Inside True Bloods Steamy Gay Sex Scene

June 2024 · 5 minute read

Oh my god.

You saw it, right? That shocking, steamy love scene that began Sunday night’s episode of True Blood? The love scene? The love scene to end all love scenes?

(Don’t read past here if you haven’t seen Sunday night’s episode of True Blood.)

After being disappointed by the lack of Alexander Skarsgard’s swashbuckling Nordic vamp Eric in the HBO’s vampire series’ Season Seven premiere, the actor (and Eric) finally appeared in the first scene of Sunday night’s second episode. It was a love scene. It was a gay love scene. It was a gay love scene with Ryan Kwanten’s Jason Stackhouse.

This is a thing that happened, guys.

The whole thing was like the beginning of a cheesy ’80s gay porno, and god bless it for that. It was like a dream. (Well, as it turns out, it actually was a dream.)

It began with Jason stalking through a mansion looking for Eric, who was standing gazing all smoldering-like out a window, for no discernible reason. “You found me,” Eric said, sensing Jason behind him.

“You didn’t make it easy,” Jason replied.

Eric: “I know I didn’t. I needed space to think.” Jason: “How’s it workin’ out fer ya?”

After more innuendo-laden, sex-soaked back-and-forths, Eric poured a martini. Jason chugged it. He pushed Eric, provoking him. Then he began stripping off his leather jacket and undid Eric’s belt. A few vampire acrobatics in faux protest later, and the two were stripping off their shirts and wrestling in bed. Jason kissed Eric’s neck as Eric turned his head and began making out with Jason. Their bodies started quivering as they started kissing deeper, as hands started to travel south, and finally Eric’s lips did, too.

At home watching this play on your TV, our “oh my god, oh my god, oh my god,” refrain that soundtracked it all crescendoed as it looked like True Blood was about to actually go there. That’s when, abruptly, the scene cut to Jason being jarred out of a deep sleep in a church. The love scene was just a sex dream—explaining a bit why it was so over the top, like an R-rated telenovela.

We recently had a chance to chat with Kwanten about shooting the scene, and how True Blood fans were going to flip for it. At first he was demure and diplomatic about it, telling us, “My read on what the public likes and doesn’t like is pretty horrible, to be honest. I just kind of do my job. I check in like a good worker, and then I check out.
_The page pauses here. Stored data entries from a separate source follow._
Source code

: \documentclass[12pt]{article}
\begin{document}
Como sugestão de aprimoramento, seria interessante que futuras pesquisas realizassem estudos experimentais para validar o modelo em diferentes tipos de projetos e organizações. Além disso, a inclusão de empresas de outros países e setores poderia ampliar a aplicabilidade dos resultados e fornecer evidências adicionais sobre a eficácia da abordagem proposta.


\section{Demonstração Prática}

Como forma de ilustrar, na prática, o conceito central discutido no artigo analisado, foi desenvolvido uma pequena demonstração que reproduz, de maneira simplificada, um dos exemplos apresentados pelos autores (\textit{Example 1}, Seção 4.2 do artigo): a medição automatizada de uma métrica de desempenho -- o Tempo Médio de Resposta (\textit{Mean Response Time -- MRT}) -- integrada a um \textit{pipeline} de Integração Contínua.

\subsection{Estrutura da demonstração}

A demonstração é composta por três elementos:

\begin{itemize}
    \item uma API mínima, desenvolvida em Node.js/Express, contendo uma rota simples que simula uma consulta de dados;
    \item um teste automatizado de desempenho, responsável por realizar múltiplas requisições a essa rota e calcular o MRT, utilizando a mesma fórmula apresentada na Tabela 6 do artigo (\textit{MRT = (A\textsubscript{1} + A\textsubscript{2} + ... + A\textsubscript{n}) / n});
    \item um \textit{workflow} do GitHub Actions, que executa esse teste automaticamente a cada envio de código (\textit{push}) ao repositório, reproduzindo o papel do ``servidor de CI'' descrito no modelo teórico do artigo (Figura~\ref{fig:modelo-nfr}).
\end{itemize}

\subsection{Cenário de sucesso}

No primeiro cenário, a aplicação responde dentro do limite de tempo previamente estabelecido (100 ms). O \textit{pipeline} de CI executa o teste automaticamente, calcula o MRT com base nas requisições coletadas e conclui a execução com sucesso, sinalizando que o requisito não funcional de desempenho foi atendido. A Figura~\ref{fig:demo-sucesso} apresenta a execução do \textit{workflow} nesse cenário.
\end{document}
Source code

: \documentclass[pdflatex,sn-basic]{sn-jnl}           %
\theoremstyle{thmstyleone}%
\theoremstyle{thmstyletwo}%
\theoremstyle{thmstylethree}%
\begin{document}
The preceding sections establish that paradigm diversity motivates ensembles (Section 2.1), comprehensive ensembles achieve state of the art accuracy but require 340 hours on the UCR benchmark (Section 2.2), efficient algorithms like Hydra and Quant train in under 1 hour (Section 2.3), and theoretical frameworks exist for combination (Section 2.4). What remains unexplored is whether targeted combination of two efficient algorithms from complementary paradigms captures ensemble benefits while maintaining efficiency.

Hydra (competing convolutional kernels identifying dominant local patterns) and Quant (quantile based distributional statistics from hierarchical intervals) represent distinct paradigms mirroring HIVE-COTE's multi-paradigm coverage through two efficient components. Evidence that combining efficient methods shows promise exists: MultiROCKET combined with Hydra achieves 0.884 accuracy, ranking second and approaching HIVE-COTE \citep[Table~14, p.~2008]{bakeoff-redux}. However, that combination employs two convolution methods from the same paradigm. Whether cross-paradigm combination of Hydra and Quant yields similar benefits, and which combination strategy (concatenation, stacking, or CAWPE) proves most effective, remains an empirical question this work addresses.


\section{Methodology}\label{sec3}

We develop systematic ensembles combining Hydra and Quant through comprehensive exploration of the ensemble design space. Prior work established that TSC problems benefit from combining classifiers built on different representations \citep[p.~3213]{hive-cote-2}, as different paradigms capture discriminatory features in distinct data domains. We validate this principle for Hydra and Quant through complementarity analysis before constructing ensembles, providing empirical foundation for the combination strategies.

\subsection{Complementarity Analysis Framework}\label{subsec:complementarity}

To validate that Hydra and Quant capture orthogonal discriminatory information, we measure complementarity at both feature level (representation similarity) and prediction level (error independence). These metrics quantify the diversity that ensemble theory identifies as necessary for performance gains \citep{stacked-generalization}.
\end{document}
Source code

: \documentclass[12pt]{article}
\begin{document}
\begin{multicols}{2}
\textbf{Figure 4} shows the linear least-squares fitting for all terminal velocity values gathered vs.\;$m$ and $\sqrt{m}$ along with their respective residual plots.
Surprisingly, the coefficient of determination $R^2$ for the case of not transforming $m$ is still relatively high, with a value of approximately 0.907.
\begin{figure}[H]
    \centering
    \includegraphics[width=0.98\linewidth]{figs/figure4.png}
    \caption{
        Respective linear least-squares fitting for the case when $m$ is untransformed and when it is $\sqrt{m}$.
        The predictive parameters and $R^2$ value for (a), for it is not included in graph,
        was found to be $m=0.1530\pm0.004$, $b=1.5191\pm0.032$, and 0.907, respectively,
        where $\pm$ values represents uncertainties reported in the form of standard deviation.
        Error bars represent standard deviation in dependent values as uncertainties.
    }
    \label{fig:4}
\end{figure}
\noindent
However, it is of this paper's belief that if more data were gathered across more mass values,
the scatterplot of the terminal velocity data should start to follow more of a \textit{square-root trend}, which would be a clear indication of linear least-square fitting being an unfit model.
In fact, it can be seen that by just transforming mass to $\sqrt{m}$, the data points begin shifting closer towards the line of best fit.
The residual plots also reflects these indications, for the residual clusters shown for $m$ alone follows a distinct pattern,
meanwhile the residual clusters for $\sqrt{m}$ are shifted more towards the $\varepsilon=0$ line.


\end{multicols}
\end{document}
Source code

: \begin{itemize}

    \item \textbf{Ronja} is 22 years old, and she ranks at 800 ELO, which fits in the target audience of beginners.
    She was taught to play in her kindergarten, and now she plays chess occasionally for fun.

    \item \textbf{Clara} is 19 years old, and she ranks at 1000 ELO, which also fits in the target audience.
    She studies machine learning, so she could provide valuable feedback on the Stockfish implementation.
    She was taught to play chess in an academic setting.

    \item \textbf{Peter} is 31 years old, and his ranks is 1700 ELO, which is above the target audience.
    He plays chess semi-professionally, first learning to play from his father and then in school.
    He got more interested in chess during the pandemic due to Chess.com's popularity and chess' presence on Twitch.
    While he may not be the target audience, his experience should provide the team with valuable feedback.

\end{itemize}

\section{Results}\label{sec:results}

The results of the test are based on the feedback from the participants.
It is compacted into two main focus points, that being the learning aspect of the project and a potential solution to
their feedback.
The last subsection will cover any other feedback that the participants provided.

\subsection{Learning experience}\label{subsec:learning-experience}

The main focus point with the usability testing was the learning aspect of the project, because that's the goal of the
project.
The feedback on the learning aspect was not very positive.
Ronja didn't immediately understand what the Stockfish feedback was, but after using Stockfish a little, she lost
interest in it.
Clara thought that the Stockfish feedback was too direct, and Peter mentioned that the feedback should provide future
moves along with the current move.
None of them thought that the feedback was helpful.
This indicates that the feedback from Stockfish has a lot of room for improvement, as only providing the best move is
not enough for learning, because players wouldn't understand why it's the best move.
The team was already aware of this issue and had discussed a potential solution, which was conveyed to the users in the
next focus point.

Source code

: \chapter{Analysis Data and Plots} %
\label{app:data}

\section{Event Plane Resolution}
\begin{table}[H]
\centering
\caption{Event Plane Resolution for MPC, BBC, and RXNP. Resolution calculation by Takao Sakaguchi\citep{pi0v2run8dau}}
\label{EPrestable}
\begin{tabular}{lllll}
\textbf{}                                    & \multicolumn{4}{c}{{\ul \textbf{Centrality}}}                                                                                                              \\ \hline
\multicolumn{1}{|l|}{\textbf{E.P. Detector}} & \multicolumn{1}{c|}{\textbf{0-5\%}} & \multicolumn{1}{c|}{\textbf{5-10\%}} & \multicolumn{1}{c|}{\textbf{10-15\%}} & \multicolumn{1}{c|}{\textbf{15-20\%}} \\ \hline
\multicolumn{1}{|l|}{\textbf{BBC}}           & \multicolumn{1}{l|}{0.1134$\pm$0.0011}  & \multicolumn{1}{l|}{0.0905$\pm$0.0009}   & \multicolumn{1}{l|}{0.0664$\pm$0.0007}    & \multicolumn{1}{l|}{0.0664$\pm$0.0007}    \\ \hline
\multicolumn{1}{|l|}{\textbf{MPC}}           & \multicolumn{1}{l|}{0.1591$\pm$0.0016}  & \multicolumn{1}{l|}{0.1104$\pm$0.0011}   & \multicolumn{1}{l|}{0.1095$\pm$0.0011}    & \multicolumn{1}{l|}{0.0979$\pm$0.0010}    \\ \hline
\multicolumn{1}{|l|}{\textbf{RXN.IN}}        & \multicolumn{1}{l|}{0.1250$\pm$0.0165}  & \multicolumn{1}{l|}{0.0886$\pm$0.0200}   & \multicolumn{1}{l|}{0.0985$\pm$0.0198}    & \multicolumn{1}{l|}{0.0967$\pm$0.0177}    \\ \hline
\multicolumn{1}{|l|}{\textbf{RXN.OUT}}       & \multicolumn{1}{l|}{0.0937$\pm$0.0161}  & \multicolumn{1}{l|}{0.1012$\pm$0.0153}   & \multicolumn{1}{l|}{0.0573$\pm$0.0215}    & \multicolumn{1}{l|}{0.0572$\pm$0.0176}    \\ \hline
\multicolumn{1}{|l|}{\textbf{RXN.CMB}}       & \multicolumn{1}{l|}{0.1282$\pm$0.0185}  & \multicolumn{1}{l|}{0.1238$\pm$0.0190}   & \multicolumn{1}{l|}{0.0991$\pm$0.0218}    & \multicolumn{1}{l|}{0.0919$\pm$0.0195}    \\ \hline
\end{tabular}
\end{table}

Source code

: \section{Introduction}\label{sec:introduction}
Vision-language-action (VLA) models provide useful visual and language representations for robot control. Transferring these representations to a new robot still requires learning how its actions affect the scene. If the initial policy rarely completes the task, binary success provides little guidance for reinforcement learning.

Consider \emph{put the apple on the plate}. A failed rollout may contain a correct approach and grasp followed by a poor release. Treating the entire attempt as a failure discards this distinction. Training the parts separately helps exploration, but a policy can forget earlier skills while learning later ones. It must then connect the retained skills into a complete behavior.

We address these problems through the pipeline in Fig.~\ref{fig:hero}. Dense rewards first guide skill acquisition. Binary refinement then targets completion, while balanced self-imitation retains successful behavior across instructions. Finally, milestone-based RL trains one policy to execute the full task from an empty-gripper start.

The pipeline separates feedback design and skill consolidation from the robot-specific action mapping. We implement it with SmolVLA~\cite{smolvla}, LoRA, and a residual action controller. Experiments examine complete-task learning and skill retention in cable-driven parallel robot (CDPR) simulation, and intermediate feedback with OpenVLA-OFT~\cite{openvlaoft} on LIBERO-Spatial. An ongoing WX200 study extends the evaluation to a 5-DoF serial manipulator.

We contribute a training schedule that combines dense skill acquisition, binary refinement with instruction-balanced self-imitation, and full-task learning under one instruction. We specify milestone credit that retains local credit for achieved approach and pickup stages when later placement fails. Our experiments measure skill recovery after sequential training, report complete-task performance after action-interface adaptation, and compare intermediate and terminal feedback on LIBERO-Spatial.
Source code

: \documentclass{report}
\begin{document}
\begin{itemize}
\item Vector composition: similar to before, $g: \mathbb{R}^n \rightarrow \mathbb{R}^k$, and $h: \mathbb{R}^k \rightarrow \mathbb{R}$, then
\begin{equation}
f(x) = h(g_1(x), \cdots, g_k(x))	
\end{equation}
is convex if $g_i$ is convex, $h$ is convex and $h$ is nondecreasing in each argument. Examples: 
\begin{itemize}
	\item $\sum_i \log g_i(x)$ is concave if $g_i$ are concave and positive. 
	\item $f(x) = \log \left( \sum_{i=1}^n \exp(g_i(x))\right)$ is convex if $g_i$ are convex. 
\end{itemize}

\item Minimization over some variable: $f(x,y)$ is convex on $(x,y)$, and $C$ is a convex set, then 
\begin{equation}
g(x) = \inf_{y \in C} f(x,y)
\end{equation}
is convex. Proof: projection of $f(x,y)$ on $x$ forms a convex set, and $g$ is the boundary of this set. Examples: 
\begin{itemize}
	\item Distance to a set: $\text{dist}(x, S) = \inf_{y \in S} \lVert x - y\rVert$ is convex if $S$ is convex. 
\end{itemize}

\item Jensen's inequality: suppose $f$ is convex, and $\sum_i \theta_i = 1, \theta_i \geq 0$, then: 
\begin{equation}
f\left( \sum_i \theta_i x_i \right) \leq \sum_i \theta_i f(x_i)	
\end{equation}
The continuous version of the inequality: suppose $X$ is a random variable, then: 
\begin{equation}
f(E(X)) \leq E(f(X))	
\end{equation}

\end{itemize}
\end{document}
The rest is up to our directors and our audiences to hopefully like what we do.”

When we tell him that not only will they like it, they will likely lose their minds in ecstasy for it, he lets out a big laugh and starts gleefully telling us what it was like to shoot the intimate scene with Skarsgard.

“It was not a normal situation for either of us,” he said. “But it was actually really fun. He’s one of the cast members that I never really got to work with, so we’d always talk after a table read, like, ‘What do you think we would do if we ever put in a scene together?’ And I think the showrunners finally got that opportunity in the form of what you’ve seen.”

Was it uncomfortable at all? “It was kind of a riot, to be honest,” he said. “When we were shooting it, there was a lot of laughing. And a lot of trust. Because of that history that we had with each other, it was actually easier than I thought it would be.”

Skarsgard had a similar experience shooting the scene: “It was tough because Ryan is incredibly funny. I couldn’t stop laughing.”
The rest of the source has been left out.